Yes, historical investigation is a “time-consuming task of no small order.” Carrier thought he could be an instant patrologist or instant NT scholar. When he overestimated himself, he gave up. Pretty impressive, Richard!
We could still argue for a terminus ante quem for these letters if they are all forgeries (since it wouldn't matter if they were, as a forged quotation of Matthew is still a quotation of Matthew) by observing that Polycarp, at some unspecified time in his life, wrote his own letter as a preface to the entire collection of Ignatian letters, and Polycarp was martyred sometime between 155 and 168. Or so we think. In actual fact the evidence is problematic and some scholars argue his martyrdom could even have been as late as 180. Again, resolving that issue would require mountains of research (which, I must keep adding, might not in fact resolve the issue at all but merely demonstrate conclusively that it cannot be resolved on present evidence). And all that just to establish a terminus ante quem for the letters of Ignatius, just to establish a terminus ante quem for the Gospel of Matthew. (Oh, and remember, that's just one Gospel. Multiply all this by Mark, Luke and John and you will only begin to touch the depths of my vexation in all this).
If you presume to write a scholarly work on the historicity of Jesus, then, yes, you have to investigate the date and authorship of each Gospel, not to mention other NT documents. Of course, many scholars have already done the spadework. But it’s too much for Carrier to even consult the secondary literature.
Now sure, everything above can be debated endlessly. But an endless debate on one detail, multiplied by a dozen details, multiplied by a dozen problems, multiplied by a dozen documents (since the Gospels aren't the only vexations among early Christian documents, not by a longshot), you end up with nearly two thousand endless debates. Even supposing you can fit an eternity into a day and thus nail a conclusion on any one point in under ten hours, ahem, two thousand days still works out to more than seven years (as you'll surely be taking weekends off at least--to drink yourself into a stupor, if nothing else). And at the end of it, you have perhaps only a few pages to show for it all, since that's all that will be needed to summarize your conclusions regarding the basic facts of your evidence before moving on to the actual topic of your book. A handful of pages. Which took seven years of soul-crushing tedium to compose. No thanks.

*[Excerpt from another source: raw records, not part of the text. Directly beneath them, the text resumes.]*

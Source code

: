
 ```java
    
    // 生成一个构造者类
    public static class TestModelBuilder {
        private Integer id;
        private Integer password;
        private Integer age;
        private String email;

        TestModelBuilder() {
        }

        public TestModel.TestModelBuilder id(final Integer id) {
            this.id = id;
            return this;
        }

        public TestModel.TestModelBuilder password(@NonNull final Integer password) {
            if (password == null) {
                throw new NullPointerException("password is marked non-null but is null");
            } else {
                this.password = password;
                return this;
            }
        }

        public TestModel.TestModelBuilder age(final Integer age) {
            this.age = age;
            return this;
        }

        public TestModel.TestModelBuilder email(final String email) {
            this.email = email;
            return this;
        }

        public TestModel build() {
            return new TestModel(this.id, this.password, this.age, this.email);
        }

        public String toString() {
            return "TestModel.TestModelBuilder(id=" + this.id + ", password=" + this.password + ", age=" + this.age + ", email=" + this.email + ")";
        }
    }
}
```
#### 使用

Here’s a guy who fancied that he could dash off a book on the historical Jesus in four months because that’s all the time he’d need “for fact-checking to conclusion what I have already researched.”
Carrier is an intellectual toddler who thought he could splash around in the wading pool with his rubber ducky. But as soon as he dove in, he found himself way over his head, and couldn’t keep his silly little head above water.
BTW, is Carrier going to refund the $20,000 he solicited from his gullible contributors under false pretenses? Carrier is a secular faith-healer who knows how to work the crowd of credulous unbelievers.
Well argued and presented!
ReplyDeleteAnd one more myth--that authors like Darrell and I get big money for the books we write (well, Darrell did "luck out" with the Da Vinci Code response because it captured the popular market), but I've averaged about $1000 a year in royalties for Historical Reliability of the Gospels! Not that I'm complaining--by the time you have 16 works in print, the supplementary income is very much appreciated, but it doesn't even pay half of my daughter's annual private college expenses!